• **TASK BRIEF**:
Transcribe the data exactly. Leave nothing out.

• **GIVEN ENTRIES**:
*-*-*
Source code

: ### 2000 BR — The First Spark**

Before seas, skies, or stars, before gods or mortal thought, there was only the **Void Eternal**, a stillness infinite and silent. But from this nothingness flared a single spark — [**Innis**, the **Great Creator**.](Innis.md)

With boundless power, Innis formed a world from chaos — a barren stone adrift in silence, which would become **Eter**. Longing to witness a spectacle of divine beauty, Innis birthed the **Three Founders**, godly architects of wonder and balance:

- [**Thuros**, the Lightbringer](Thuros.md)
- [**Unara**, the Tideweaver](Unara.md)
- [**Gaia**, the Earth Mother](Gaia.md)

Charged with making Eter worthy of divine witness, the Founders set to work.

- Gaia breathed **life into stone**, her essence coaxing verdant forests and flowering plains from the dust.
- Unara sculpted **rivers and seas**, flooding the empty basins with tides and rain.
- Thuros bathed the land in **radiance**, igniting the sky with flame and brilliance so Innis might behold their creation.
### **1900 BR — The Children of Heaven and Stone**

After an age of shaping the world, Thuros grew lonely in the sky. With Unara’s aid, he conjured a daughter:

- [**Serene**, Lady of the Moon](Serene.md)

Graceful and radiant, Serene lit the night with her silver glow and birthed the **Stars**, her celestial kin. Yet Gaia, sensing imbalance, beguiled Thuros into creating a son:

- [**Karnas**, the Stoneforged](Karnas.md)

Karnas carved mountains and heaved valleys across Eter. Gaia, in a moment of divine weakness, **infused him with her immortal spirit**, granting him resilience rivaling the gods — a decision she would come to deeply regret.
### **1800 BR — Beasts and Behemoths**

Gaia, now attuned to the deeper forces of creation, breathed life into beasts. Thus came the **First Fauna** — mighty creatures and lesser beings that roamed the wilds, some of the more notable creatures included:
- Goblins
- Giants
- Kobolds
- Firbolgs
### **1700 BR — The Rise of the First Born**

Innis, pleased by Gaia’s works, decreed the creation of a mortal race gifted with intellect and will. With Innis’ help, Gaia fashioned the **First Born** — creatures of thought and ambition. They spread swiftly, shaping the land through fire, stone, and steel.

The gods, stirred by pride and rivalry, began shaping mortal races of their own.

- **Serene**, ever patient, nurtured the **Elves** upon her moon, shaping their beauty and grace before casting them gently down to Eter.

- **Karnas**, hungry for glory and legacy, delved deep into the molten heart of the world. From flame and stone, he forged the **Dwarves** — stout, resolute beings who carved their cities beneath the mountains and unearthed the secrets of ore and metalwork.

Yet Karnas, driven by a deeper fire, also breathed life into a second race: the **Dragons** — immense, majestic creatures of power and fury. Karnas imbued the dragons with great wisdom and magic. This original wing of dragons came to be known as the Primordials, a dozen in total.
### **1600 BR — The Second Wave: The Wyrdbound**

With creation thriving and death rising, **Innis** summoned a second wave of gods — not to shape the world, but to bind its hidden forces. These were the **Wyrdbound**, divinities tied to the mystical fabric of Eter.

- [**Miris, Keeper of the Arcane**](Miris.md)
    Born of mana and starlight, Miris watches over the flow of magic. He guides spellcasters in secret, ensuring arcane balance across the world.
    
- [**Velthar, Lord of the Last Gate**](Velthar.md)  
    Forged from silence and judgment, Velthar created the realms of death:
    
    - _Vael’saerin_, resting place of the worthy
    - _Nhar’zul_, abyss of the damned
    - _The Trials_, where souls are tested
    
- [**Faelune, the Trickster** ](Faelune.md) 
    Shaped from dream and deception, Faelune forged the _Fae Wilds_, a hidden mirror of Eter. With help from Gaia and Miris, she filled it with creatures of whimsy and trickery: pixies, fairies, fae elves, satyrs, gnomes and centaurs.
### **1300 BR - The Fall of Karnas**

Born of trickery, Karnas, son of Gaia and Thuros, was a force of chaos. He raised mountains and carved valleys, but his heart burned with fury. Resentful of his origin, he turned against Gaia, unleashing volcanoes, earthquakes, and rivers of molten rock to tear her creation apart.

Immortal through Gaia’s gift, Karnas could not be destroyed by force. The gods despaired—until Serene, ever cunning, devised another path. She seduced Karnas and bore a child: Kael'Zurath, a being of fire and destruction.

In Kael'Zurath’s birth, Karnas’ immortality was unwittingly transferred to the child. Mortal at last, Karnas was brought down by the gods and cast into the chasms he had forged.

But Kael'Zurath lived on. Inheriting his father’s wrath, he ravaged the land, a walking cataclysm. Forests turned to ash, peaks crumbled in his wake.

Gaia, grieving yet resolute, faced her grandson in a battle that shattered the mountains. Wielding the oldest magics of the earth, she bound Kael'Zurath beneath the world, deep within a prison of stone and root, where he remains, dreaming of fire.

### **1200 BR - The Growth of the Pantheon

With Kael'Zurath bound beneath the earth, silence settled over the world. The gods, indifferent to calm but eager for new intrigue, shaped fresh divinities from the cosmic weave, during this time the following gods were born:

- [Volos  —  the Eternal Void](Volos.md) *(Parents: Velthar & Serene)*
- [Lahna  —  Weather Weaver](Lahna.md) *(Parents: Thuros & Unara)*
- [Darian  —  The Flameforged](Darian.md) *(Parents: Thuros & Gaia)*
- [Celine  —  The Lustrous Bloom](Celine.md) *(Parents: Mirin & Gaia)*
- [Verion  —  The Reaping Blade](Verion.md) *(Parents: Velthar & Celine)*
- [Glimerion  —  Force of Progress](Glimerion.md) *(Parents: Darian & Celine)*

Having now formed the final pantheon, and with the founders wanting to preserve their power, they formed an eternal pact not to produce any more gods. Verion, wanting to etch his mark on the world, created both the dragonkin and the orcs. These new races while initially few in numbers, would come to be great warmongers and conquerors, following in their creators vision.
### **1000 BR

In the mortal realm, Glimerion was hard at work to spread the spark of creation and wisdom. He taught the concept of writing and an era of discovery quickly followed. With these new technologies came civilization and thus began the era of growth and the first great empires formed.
*-*-*
• **WRITTEN ANSWER**:
Source code

: ### 2000 BR — The First Spark**

Before seas, skies, or stars, before gods or mortal thought, there was only the **Void Eternal**, a stillness infinite and silent. But from this nothingness flared a single spark — [**Innis**, the **Great Creator**.](Innis.md)

With boundless power, Innis formed a world from chaos — a barren stone adrift in silence, which would become **Eter**. Longing to witness a spectacle of divine beauty, Innis birthed the **Three Founders**, godly architects of wonder and balance:

- [**Thuros**, the Lightbringer](Thuros.md)
- [**Unara**, the Tideweaver](Unara.md)
- [**Gaia**, the Earth Mother](Gaia.md)

Charged with making Eter worthy of divine witness, the Founders set to work.

- Gaia breathed **life into stone**, her essence coaxing verdant forests and flowering plains from the dust.
- Unara sculpted **rivers and seas**, flooding the empty basins with tides and rain.
- Thuros bathed the land in **radiance**, igniting the sky with flame and brilliance so Innis might behold their creation.
### **1900 BR — The Children of Heaven and Stone**

After an age of shaping the world, Thuros grew lonely in the sky. With Unara’s aid, he conjured a daughter:

- [**Serene**, Lady of the Moon](Serene.md)

Graceful and radiant, Serene lit the night with her silver glow and birthed the **Stars**, her celestial kin. Yet Gaia, sensing imbalance, beguiled Thuros into creating a son:

- [**Karnas**, the Stoneforged](Karnas.md)

Karnas carved mountains and heaved valleys across Eter. Gaia, in a moment of divine weakness, **infused him with her immortal spirit**, granting him resilience rivaling the gods — a decision she would come to deeply regret.
### **1800 BR — Beasts and Behemoths**

Gaia, now attuned to the deeper forces of creation, breathed life into beasts. Thus came the **First Fauna** — mighty creatures and lesser beings that roamed the wilds, some of the more notable creatures included:
- Goblins
- Giants
- Kobolds
- Firbolgs
### **1700 BR — The Rise of the First Born**

Innis, pleased by Gaia’s works, decreed the creation of a mortal race gifted with intellect and will. With Innis’ help, Gaia fashioned the **First Born** — creatures of thought and ambition. They spread swiftly, shaping the land through fire, stone, and steel.

The gods, stirred by pride and rivalry, began shaping mortal races of their own.

- **Serene**, ever patient, nurtured the **Elves** upon her moon, shaping their beauty and grace before casting them gently down to Eter.

- **Karnas**, hungry for glory and legacy, delved deep into the molten heart of the world. From flame and stone, he forged the **Dwarves** — stout, resolute beings who carved their cities beneath the mountains and unearthed the secrets of ore and metalwork.

Yet Karnas, driven by a deeper fire, also breathed life into a second race: the **Dragons** — immense, majestic creatures of power and fury. Karnas imbued the dragons with great wisdom and magic. This original wing of dragons came to be known as the Primordials, a dozen in total.
### **1600 BR — The Second Wave: The Wyrdbound**

With creation thriving and death rising, **Innis** summoned a second wave of gods — not to shape the world, but to bind its hidden forces. These were the **Wyrdbound**, divinities tied to the mystical fabric of Eter.

- [**Miris, Keeper of the Arcane**](Miris.md)
    Born of mana and starlight, Miris watches over the flow of magic. He guides spellcasters in secret, ensuring arcane balance across the world.
    
- [**Velthar, Lord of the Last Gate**](Velthar.md)  
    Forged from silence and judgment, Velthar created the realms of death:
    
    - _Vael’saerin_, resting place of the worthy
    - _Nhar’zul_, abyss of the damned
    - _The Trials_, where souls are tested
    
- [**Faelune, the Trickster** ](Faelune.md) 
    Shaped from dream and deception, Faelune forged the _Fae Wilds_, a hidden mirror of Eter. With help from Gaia and Miris, she filled it with creatures of whimsy and trickery: pixies, fairies, fae elves, satyrs, gnomes and centaurs.
### **1300 BR - The Fall of Karnas**

Born of trickery, Karnas, son of Gaia and Thuros, was a force of chaos. He raised mountains and carved valleys, but his heart burned with fury. Resentful of his origin, he turned against Gaia, unleashing volcanoes, earthquakes, and rivers of molten rock to tear her creation apart.

Immortal through Gaia’s gift, Karnas could not be destroyed by force. The gods despaired—until Serene, ever cunning, devised another path. She seduced Karnas and bore a child: Kael'Zurath, a being of fire and destruction.

In Kael'Zurath’s birth, Karnas’ immortality was unwittingly transferred to the child. Mortal at last, Karnas was brought down by the gods and cast into the chasms he had forged.

But Kael'Zurath lived on. Inheriting his father’s wrath, he ravaged the land, a walking cataclysm. Forests turned to ash, peaks crumbled in his wake.

Gaia, grieving yet resolute, faced her grandson in a battle that shattered the mountains. Wielding the oldest magics of the earth, she bound Kael'Zurath beneath the world, deep within a prison of stone and root, where he remains, dreaming of fire.

### **1200 BR - The Growth of the Pantheon

With Kael'Zurath bound beneath the earth, silence settled over the world. The gods, indifferent to calm but eager for new intrigue, shaped fresh divinities from the cosmic weave, during this time the following gods were born:

- [Volos  —  the Eternal Void](Volos.md) *(Parents: Velthar & Serene)*
- [Lahna  —  Weather Weaver](Lahna.md) *(Parents: Thuros & Unara)*
- [Darian  —  The Flameforged](Darian.md) *(Parents: Thuros & Gaia)*
- [Celine  —  The Lustrous Bloom](Celine.md) *(Parents: Mirin & Gaia)*
- [Verion  —  The Reaping Blade](Verion.md) *(Parents: Velthar & Celine)*
- [Glimerion  —  Force of Progress](Glimerion.md) *(Parents: Darian & Celine)*

Having now formed the final pantheon, and with the founders wanting to preserve their power, they formed an eternal pact not to produce any more gods. Verion, wanting to etch his mark on the world, created both the dragonkin and the orcs. These new races while initially few in numbers, would come to be great warmongers and conquerors, following in their creators vision.
### **1000 BR

In the mortal realm, Glimerion was hard at work to spread the spark of creation and wisdom. He taught the concept of writing and an era of discovery quickly followed. With these new technologies came civilization and thus began the era of growth and the first great empires formed.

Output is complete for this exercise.